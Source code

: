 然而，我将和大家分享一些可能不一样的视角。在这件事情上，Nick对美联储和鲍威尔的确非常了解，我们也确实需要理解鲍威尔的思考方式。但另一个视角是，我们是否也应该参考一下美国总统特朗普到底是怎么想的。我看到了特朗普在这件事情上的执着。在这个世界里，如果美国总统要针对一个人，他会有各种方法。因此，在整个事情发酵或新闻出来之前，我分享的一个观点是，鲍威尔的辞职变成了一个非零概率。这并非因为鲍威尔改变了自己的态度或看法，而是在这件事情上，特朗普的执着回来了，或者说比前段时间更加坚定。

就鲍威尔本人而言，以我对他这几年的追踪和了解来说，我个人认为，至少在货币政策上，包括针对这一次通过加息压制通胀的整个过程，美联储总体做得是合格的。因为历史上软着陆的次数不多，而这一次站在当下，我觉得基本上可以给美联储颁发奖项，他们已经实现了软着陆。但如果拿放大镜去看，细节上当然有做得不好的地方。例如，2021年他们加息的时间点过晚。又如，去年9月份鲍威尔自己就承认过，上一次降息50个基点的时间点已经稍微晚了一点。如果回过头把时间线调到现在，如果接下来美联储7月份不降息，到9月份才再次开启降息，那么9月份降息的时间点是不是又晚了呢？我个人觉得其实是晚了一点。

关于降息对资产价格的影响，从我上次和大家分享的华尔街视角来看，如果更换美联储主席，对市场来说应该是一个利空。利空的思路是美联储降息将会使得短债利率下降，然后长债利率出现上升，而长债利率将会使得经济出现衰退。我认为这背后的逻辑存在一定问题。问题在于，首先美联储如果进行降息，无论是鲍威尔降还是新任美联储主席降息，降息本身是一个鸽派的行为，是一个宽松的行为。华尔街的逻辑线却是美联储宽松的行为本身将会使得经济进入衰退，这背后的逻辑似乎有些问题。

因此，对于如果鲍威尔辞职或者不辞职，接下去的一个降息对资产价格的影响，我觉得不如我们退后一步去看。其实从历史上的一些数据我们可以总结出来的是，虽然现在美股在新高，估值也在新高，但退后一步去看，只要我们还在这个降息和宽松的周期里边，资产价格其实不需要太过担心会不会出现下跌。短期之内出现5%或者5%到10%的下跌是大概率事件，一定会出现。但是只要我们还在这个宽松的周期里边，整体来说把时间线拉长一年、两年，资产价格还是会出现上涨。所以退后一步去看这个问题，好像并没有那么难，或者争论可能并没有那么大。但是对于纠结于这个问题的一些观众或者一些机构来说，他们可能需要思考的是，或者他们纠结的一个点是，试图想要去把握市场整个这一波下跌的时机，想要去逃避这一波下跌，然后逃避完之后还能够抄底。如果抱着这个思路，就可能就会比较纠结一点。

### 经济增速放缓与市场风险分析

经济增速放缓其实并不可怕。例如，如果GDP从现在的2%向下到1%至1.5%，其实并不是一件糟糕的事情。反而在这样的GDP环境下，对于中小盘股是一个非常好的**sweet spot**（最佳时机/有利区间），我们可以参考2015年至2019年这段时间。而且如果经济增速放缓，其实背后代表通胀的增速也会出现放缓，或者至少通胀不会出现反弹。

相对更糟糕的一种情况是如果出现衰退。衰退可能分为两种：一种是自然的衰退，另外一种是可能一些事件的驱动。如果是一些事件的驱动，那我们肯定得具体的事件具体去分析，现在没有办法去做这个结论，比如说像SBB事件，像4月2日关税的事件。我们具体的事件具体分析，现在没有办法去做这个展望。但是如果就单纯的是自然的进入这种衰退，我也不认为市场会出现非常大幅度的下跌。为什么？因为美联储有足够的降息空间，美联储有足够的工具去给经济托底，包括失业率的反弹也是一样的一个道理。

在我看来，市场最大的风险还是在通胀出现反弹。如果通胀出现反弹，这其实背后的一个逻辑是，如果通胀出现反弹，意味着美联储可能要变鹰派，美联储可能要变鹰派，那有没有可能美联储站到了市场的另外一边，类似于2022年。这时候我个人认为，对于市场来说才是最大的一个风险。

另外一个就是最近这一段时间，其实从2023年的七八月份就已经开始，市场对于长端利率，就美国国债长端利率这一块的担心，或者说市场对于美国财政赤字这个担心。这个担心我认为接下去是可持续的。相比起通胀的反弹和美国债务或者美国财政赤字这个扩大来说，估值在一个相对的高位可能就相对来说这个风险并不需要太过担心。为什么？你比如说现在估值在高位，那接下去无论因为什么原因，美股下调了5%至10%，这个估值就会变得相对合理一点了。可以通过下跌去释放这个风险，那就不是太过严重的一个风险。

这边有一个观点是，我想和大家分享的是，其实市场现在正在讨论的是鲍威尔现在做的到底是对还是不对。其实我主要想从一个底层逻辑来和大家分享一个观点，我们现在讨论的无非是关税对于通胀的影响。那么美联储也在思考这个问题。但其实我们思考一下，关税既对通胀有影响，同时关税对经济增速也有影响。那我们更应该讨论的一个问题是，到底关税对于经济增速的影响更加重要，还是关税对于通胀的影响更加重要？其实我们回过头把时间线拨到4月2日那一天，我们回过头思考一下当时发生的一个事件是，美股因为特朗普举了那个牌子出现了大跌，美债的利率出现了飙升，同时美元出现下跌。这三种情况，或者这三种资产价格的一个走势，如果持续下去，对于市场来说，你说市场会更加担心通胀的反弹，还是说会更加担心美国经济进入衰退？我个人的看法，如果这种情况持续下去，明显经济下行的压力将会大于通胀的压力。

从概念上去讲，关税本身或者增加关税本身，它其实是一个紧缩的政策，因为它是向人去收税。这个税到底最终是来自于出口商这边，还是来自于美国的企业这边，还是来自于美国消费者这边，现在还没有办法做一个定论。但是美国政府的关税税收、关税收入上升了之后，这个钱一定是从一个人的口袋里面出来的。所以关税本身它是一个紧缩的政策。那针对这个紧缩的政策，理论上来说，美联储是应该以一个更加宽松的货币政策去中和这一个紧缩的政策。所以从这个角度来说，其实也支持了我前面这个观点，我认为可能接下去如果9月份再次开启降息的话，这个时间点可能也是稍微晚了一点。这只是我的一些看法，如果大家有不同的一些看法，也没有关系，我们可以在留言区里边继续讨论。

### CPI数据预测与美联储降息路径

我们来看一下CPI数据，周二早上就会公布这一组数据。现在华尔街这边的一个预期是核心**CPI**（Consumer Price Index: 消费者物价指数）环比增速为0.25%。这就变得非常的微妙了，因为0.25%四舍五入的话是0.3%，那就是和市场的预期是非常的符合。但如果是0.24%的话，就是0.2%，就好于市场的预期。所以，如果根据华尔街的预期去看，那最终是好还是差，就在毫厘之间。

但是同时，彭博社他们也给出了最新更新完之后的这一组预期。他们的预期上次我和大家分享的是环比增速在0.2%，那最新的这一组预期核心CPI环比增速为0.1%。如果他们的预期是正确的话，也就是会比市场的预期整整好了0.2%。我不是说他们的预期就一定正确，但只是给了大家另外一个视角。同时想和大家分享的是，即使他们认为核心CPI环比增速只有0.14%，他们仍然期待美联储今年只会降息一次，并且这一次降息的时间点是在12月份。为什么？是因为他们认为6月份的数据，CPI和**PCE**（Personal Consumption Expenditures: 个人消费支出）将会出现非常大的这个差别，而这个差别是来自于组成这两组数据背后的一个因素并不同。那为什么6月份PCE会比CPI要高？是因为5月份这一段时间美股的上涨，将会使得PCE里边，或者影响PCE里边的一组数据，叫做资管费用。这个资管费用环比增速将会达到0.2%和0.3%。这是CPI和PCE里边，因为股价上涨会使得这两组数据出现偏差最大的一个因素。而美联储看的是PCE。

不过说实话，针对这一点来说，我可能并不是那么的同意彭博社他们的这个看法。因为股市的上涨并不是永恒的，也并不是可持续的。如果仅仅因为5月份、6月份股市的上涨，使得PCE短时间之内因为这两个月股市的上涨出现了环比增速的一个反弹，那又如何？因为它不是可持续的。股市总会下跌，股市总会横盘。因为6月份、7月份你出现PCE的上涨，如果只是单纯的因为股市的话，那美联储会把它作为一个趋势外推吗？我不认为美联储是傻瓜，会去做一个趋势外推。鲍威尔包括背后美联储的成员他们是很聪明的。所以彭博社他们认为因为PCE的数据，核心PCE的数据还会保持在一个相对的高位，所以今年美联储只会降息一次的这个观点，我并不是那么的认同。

◆ **Work to complete**: Repeat, exactly as they stand above, the lines from the line with "经济增速放缓其实并不可怕。例" to the line with "在我看来，市场最大的风险还是", both lines included.

◆ **Answer to the exercise**:
经济增速放缓其实并不可怕。例如，如果GDP从现在的2%向下到1%至1.5%，其实并不是一件糟糕的事情。反而在这样的GDP环境下，对于中小盘股是一个非常好的**sweet spot**（最佳时机/有利区间），我们可以参考2015年至2019年这段时间。而且如果经济增速放缓，其实背后代表通胀的增速也会出现放缓，或者至少通胀不会出现反弹。

相对更糟糕的一种情况是如果出现衰退。衰退可能分为两种：一种是自然的衰退，另外一种是可能一些事件的驱动。如果是一些事件的驱动，那我们肯定得具体的事件具体去分析，现在没有办法去做这个结论，比如说像SBB事件，像4月2日关税的事件。我们具体的事件具体分析，现在没有办法去做这个展望。但是如果就单纯的是自然的进入这种衰退，我也不认为市场会出现非常大幅度的下跌。为什么？因为美联储有足够的降息空间，美联储有足够的工具去给经济托底，包括失业率的反弹也是一样的一个道理。

在我看来，市场最大的风险还是在通胀出现反弹。如果通胀出现反弹，这其实背后的一个逻辑是，如果通胀出现反弹，意味着美联储可能要变鹰派，美联储可能要变鹰派，那有没有可能美联储站到了市场的另外一边，类似于2022年。这时候我个人认为，对于市场来说才是最大的一个风险。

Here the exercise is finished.